A teacher friend of mine was secretly pleased when she heard that schools were going to finish out the year with online classes. Curious, I asked for her reasoning. The answer was simple: she has a mute button while teaching online.
Because of that mute button, this teacher doesn’t have to spend time dealing with distractions such as goofing off or bad attitudes. Instead, she is able to spend more time teaching and working with students one on one. Sounds like a winner to me!
What about the kids themselves? Or their parents? From news headlines, one would guess that things are going terribly. But a recent survey in the Minneapolis Star Tribune suggests that things might not be as bad as we’ve been told. In fact, many parents and students may be discovering, like my friend, that this new form of education isn’t all that bad.
According to the Star Tribune, over 500 parents, whose children are in both private and public schools, responded to the survey. When asked to rate their children’s experience with online learning, over half gave a positive rating, with 17 percent saying that their child was thriving. An additional 27 percent gave a middling rating, which really isn’t all that bad considering how unprepared teachers were to make this switch. Only 23 percent gave a rating of one or two.

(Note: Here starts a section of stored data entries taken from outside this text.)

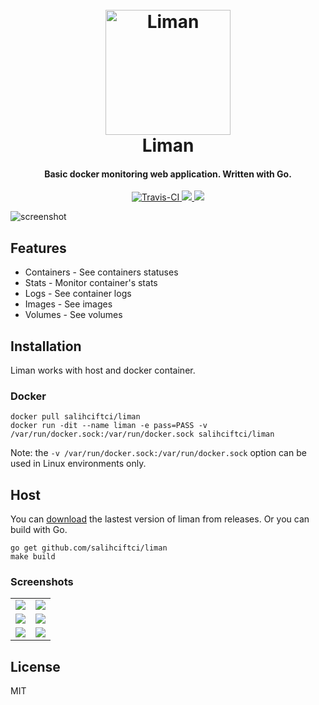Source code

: 
<h1 align="center">
  <br>
  <img src="https://img.salih.co/liman/logo.png" alt="Liman" width="200">
  <br>
  Liman
  <br>
</h1>

<h4 align="center">Basic docker monitoring web application. Written with Go.</h4>

<p align="center">
  <a href="https://travis-ci.org/salihciftci/liman">
    <img src="https://travis-ci.org/salihciftci/liman.svg?branch=master"
         alt="Travis-CI">
  </a>
  <a href="https://goreportcard.com/report/github.com/salihciftci/liman">
      <img src="https://goreportcard.com/badge/github.com/salihciftci/liman">
  </a>
  <a href="http://makeapullrequest.com">
    <img src="https://img.shields.io/badge/PRs-welcome-brightgreen.svg">
  </a>
</p>

![screenshot](https://img.salih.co/liman/featured.png)

## Features

* Containers - See containers statuses
* Stats - Monitor container's stats
* Logs - See container logs
* Images - See images
* Volumes - See volumes

## Installation

Liman works with host and docker container.

### Docker

```
docker pull salihciftci/liman
docker run -dit --name liman -e pass=PASS -v /var/run/docker.sock:/var/run/docker.sock salihciftci/liman
```

Note: the `-v /var/run/docker.sock:/var/run/docker.sock` option can be used in Linux environments only. 

## Host

You can [download](https://github.com/salihciftci/liman/releases) the lastest version of liman from releases. Or you can build with Go.

```
go get github.com/salihciftci/liman
make build
```

### Screenshots

 <table>
  <tr>
    <td><img src="https://img.salih.co/liman/containers.png"></td>
    <td><img src="https://img.salih.co/liman/stats.png"></td>
  </tr>
  <tr>
    <td><img src="https://img.salih.co/liman/logs.png"></td>
    <td><img src="https://img.salih.co/liman/images.png"></td>
  </tr>
  <tr>
    <td><img src="https://img.salih.co/liman/volumes.png"></td>
    <td><img src="https://img.salih.co/liman/login.png"></td>
  </tr>
</table> 

## License

MIT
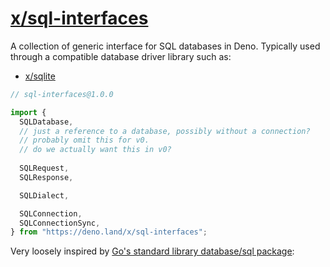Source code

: # [x/sql-interfaces](https://deno.land/x/sql-interfaces)

A collection of generic interface for SQL databases in Deno. Typically used through a compatible database driver library such as:

- [x/sqlite](https://deno.land/x/sqlite)

```ts
// sql-interfaces@1.0.0

import {
  SQLDatabase,
  // just a reference to a database, possibly without a connection?
  // probably omit this for v0.
  // do we actually want this in v0?
  
  SQLRequest,
  SQLResponse,

  SQLDialect,

  SQLConnection,
  SQLConnectionSync,  
} from "https://deno.land/x/sql-interfaces";
```

Very loosely inspired by [Go's standard library database/sql package](https://pkg.go.dev/database/sql):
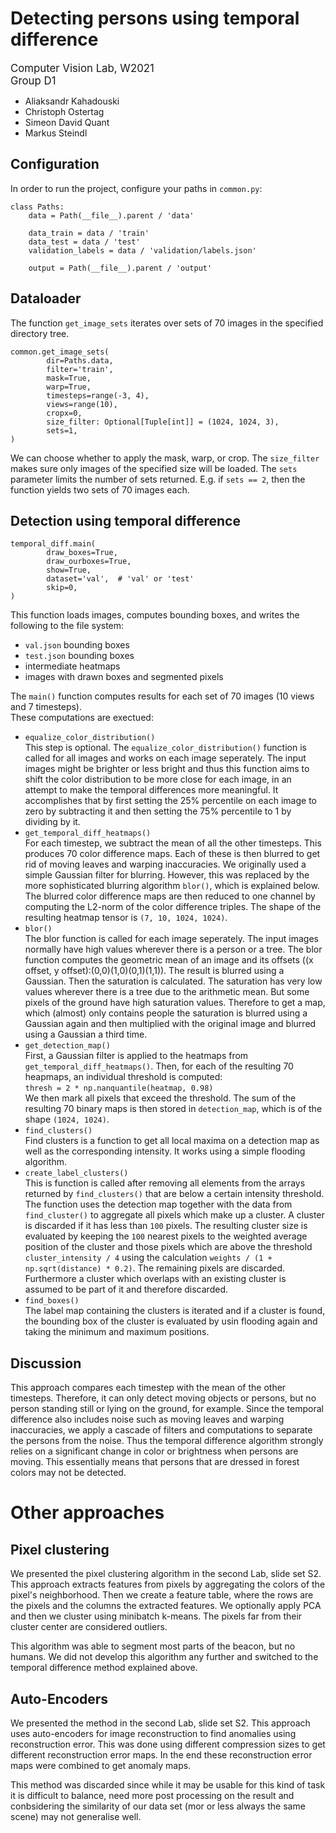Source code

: # Detecting persons using temporal difference

<span style="font-size:larger;">
Computer Vision Lab, W2021  
</span>
<br>
<span style="font-size:larger;">
Group D1  
</span>

* Aliaksandr Kahadouski
* Christoph Ostertag
* Simeon David Quant
* Markus Steindl

## Configuration

In order to run the project, configure your paths in `common.py`:
```
class Paths:
    data = Path(__file__).parent / 'data'

    data_train = data / 'train'
    data_test = data / 'test'
    validation_labels = data / 'validation/labels.json'

    output = Path(__file__).parent / 'output'
```


## Dataloader

The function `get_image_sets` iterates over sets of 70 images in the specified directory tree.
```
common.get_image_sets(
        dir=Paths.data,
        filter='train',
        mask=True,
        warp=True,
        timesteps=range(-3, 4),
        views=range(10),
        cropx=0,
        size_filter: Optional[Tuple[int]] = (1024, 1024, 3),
        sets=1,
)
```
We can choose whether to apply the mask, warp, or crop.
The `size_filter` makes sure only images of the specified size will be loaded.
The `sets` parameter limits the number of sets returned. E.g. if `sets == 2`, then the function yields two sets of 70 images each.

## Detection using temporal difference

```
temporal_diff.main(
        draw_boxes=True,
        draw_ourboxes=True,
        show=True,
        dataset='val',  # 'val' or 'test'
        skip=0,
)
```
This function loads images, computes bounding boxes, and writes the following to the file system:
* `val.json` bounding boxes
* `test.json` bounding boxes
* intermediate heatmaps
* images with drawn boxes and segmented pixels

The `main()` function computes results for each set of 70 images (10 views and 7 timesteps).  
These computations are exectued:

* `equalize_color_distribution()`  
This step is optional. The `equalize_color_distribution()` function is called for all images and works on each image seperately. The input images might be brighter or less bright and thus this function aims to shift the color distribution to be more close for each image, in an attempt to make the temporal differences more meaningful. It accomplishes that by first setting the 25% percentile on each image to zero by subtracting it and then setting the 75% percentile to 1 by dividing by it.
* `get_temporal_diff_heatmaps()`  
For each timestep, we subtract the mean of all the other timesteps. 
This produces 70 color difference maps.
Each of these is then blurred to get rid of moving leaves and warping inaccuracies.
We originally used a simple Gaussian filter for blurring. However, this was replaced by the more sophisticated blurring algorithm `blor()`, which is explained below.
The blurred color difference maps are then reduced to one channel by computing the L2-norm of the color difference triples. The shape of the resulting heatmap tensor is `(7, 10, 1024, 1024)`.
* `blor()`  
The blor function is called for each image seperately. The input images normally have high values wherever there is a person or a tree. The blor function computes the geometric mean of an image and its offsets ((x offset, y offset):(0,0)(1,0)(0,1)(1,1)). The result is blurred using a Gaussian. Then the saturation is calculated. The saturation has very low values wherever there is a tree due to the arithmetic mean. But some pixels of the ground have high saturation values. Therefore to get a map, which (almost) only contains people the saturation is blurred using a Gaussian again and then multiplied with the original image and blurred using a Gaussian a third time.
* `get_detection_map()`  
First, a Gaussian filter is applied to the heatmaps from `get_temporal_diff_heatmaps()`.
Then, for each of the resulting 70 heapmaps, an individual threshold is computed:  
`thresh = 2 * np.nanquantile(heatmap, 0.98)`  
We then mark all pixels that exceed the threshold.
The sum of the resulting 70 binary maps is then stored in `detection_map`, which is of the shape `(1024, 1024)`.
* `find_clusters()`  
  Find clusters is a function to get all local maxima on a detection map as well as the corresponding intensity. It works using a simple flooding algorithm.
* `create_label_clusters()`  
This is function is called after removing all elements from the arrays returned by `find_clusters()` that are below a certain intensity threshold. The function uses the detection map together with the data from `find_cluster()` to aggregate all pixels which make up a cluster. A cluster is discarded if it has less than `100` pixels. The resulting cluster size is evaluated by keeping the `100` nearest pixels to the weighted average position of the cluster and those pixels which are above the threshold `cluster_intensity / 4` using the calculation `weights / (1 + np.sqrt(distance) * 0.2)`. The remaining pixels are discarded. Furthermore a cluster which overlaps with an existing cluster is assumed to be part of it and therefore discarded.   
* `find_boxes()`  
The label map containing the clusters is iterated and if a cluster is found, the bounding box of the cluster is evaluated by usin flooding again and taking the minimum and maximum positions.

## Discussion

This approach compares each timestep with the mean of the other timesteps.
Therefore, it can only detect moving objects or persons, but no person standing still or lying on the ground, for example. Since the temporal difference also includes noise such as moving leaves and warping inaccuracies, we apply a cascade of filters and computations to separate the persons from the noise. Thus the temporal difference algorithm strongly relies on a significant change in color or brightness when persons are moving. This essentially means that persons that are dressed in forest colors may not be detected.

# Other approaches

## Pixel clustering

We presented the pixel clustering algorithm in the second Lab, slide set S2.
This approach extracts features from pixels by aggregating the colors of the pixel's neighborhood. 
Then we create a feature table, where the rows are the pixels and the columns the extracted features. 
We optionally apply PCA and then we cluster using minibatch k-means. 
The pixels far from their cluster center are considered outliers.

This algorithm was able to segment most parts of the beacon, but no humans.
We did not develop this algorithm any further and switched to the temporal difference method explained above.

## Auto-Encoders

We presented the method in the second Lab, slide set S2.
This approach uses auto-encoders for image reconstruction to find anomalies using reconstruction error. This was done using different compression sizes to get different reconstruction error maps. In the end these reconstruction error maps were combined to get anomaly maps.

This method was discarded since while it may be usable for this kind of task it is difficult to balance, need more post processing on the result and conbsidering the similarity of our data set (mor or less always the same scene) may not generalise well.
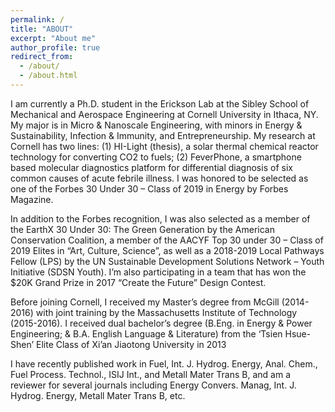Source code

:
 ```yaml
---
permalink: /
title: "ABOUT"
excerpt: "About me"
author_profile: true
redirect_from: 
  - /about/
  - /about.html
---
```




I am currently a Ph.D. student in the Erickson Lab at the Sibley School of Mechanical and Aerospace Engineering at Cornell University in Ithaca, NY. My major is in Micro & Nanoscale Engineering, with minors in Energy & Sustainability, Infection & Immunity, and Entrepreneurship. My research at Cornell has two lines: (1) HI-Light (thesis), a solar thermal chemical reactor technology for converting CO2 to fuels; (2) FeverPhone, a smartphone based molecular diagnostics platform for differential diagnosis of six common causes of acute febrile illness. I was honored to be selected as one of the Forbes 30 Under 30 – Class of 2019 in Energy by Forbes Magazine.

In addition to the Forbes recognition, I was also selected as a member of the EarthX 30 Under 30: The Green Generation by the American Conservation Coalition, a member of the AACYF Top 30 under 30 – Class of 2019 Elites in “Art, Culture, Science”, as well as a 2018-2019 Local Pathways Fellow (LPS) by the UN Sustainable Development Solutions Network – Youth Initiative (SDSN Youth). I’m also participating in a team that has won the $20K Grand Prize in 2017 “Create the Future” Design Contest. 

Before joining Cornell, I received my Master’s degree from McGill (2014-2016) with joint training by the Massachusetts Institute of Technology (2015-2016). I received dual bachelor’s degree (B.Eng. in Energy & Power Engineering; & B.A. English Language & Literature) from the ‘Tsien Hsue-Shen’ Elite Class of Xi’an Jiaotong University in 2013

I have recently published work in Fuel, Int. J. Hydrog. Energy, Anal. Chem., Fuel Process. Technol., ISIJ Int., and Metall Mater Trans B, and am a reviewer for several journals including Energy Convers. Manag, Int. J. Hydrog. Energy, Metall Mater Trans B, etc.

But then, this is just one state out of 50. Perhaps, as it is often said, the children of Minnesota really are “above average” and the transition to online learning was easily conquered here, even while children from other states are having a much more difficult time. If this is the case in your family – or if your children, too, are thriving with online education – take the time to fill out this three-minute national survey from “For Kids & Country” to give a true picture of what is happening in education during this uncertain time.
Regardless, this Star Tribune survey of students and parents living with the daily realities of COVID-19 education raises an important question. If over half of these children are doing just fine with this alternative form of education – even when it was cobbled together at the last minute – then why is it that traditional institutional schooling is always framed as the be-all, end-all of education?
For years we’ve been told that traditional schools are the only way to acquire a satisfactory education – that education won’t be as effective if we try other “alternative” options, such as online education, or tutoring, or homeschooling. This survey seems to suggest otherwise.
But just because a majority of parents say online education works for their child, does that mean all students should hop online? Of course not! It would be a crime to shoehorn every child into online education because it works well for a majority of students, just as it is also a crime to impose institutional schooling on every student.
Unfortunately, the latter approach is the way we’ve dealt with schooling in recent decades.
This time of uncertainty is a good time to take a step back and do some self-examination. Are we going about education the wrong way? Have we accepted a theory of education that can’t fit every size and shape of student?
Albert J. Nock might say something along those lines. Our system of education, writes Nock in The Theory of Education in the United States, is like a machine:
“Any machine has some kind of theory behind it; and when you have a machine that has had every possible resource of mechanical ingenuity and care expended on it, and yet will not work satisfactorily, the situation at once suggests that something may be amiss with its theory. Perhaps its theory is all wrong, hopelessly wrong; the perpetual-motion devices that we occasionally hear of are instances of this. They are, let us say, mechanically perfect, and as far as mechanics go, they should work perfectly, but they do not work; so we examine their theory, and we at once discover not only why they do not work but also why no machine of the kind can possibly work. … My point is that a complete and clear idea of the theory behind a machine, is valuable; and that as far as I am aware, with all the attention that has been bestowed on the mechanics of our educational system, no one has looked critically into its theory. Perhaps the time for that has only now come.”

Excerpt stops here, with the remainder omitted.